Se infiere que otra de las batallas circunscriptas a las 24 horas de guardia es gestionar un traslado. Se supone que desde la mesa coordinadora se garantice una capacidad en un centro de aislamiento y, luego, se activa el Sistema Integrado de Urgencias y Emergencias Médicas. A estas alturas, no todos los engranajes funcionan, y la presión la siente Lidia Lina en su consulta cuando son varios los que esperan en ascuas y sin aire.
No hace falta mucha matemática para comprender que la cuenta no da, que las esperas son irremediablemente largas y sirven para describir el suplicio de la atención médica en medio de este rebrote de cifras exponenciales: personal de salud que no alcanza, camas e insumos médicos insuficientes, y protocolos que no funcionan.
Pero en la medicina, según Lidia Lina, siempre puede hacerse algo, y su máxima es que en su turno nadie vira para atrás sin ayuda. “Puede faltarnos el medicamento, pero no la voluntad, la sensibilidad, la insistencia y la llamada oportuna”.
También sabe, como lo ha vivido en carne propia, que no siempre una vida se salva. En esta guardia contó dos muertes y terminó con el pecho apretado y sollozando, porque aun cuando le enseñaron que esa posibilidad siempre gravita, nadie quiere que pase ante sus ojos.
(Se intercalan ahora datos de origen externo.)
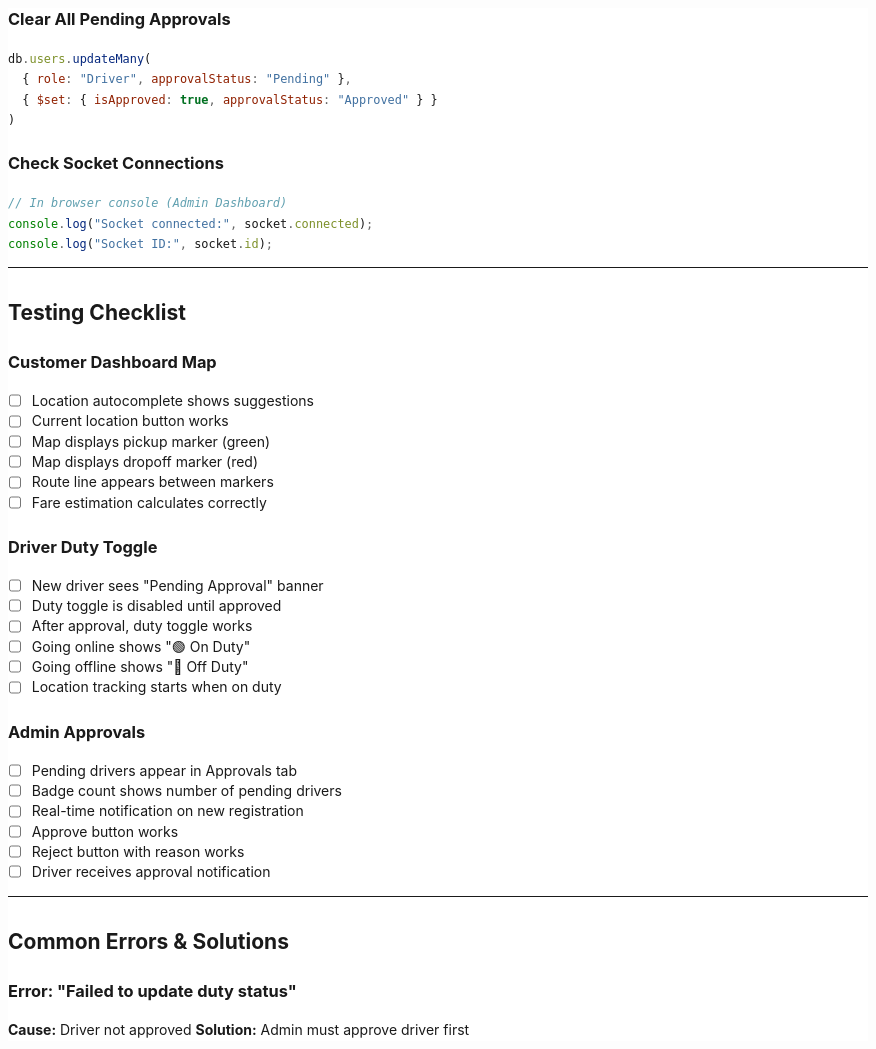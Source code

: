 ### Clear All Pending Approvals
```javascript
db.users.updateMany(
  { role: "Driver", approvalStatus: "Pending" },
  { $set: { isApproved: true, approvalStatus: "Approved" } }
)
```

### Check Socket Connections
```javascript
// In browser console (Admin Dashboard)
console.log("Socket connected:", socket.connected);
console.log("Socket ID:", socket.id);
```

---

## Testing Checklist

### Customer Dashboard Map
- [ ] Location autocomplete shows suggestions
- [ ] Current location button works
- [ ] Map displays pickup marker (green)
- [ ] Map displays dropoff marker (red)
- [ ] Route line appears between markers
- [ ] Fare estimation calculates correctly

### Driver Duty Toggle
- [ ] New driver sees "Pending Approval" banner
- [ ] Duty toggle is disabled until approved
- [ ] After approval, duty toggle works
- [ ] Going online shows "🟢 On Duty"
- [ ] Going offline shows "🔴 Off Duty"
- [ ] Location tracking starts when on duty

### Admin Approvals
- [ ] Pending drivers appear in Approvals tab
- [ ] Badge count shows number of pending drivers
- [ ] Real-time notification on new registration
- [ ] Approve button works
- [ ] Reject button with reason works
- [ ] Driver receives approval notification

---

## Common Errors & Solutions

### Error: "Failed to update duty status"
**Cause:** Driver not approved
**Solution:** Admin must approve driver first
Casi a las 11:00 de la mañana pusimos punto y final, más por el respeto a su cansancio que porque no hubiese otras cosas que contar. Bajó las escaleras con la Azitromicina para entregarla a los ingresados y apenas alcancé a decirle que dentro de unos días podría leer la entrevista. Me respondió que seguro no tendría tiempo, y, la verdad, le creo.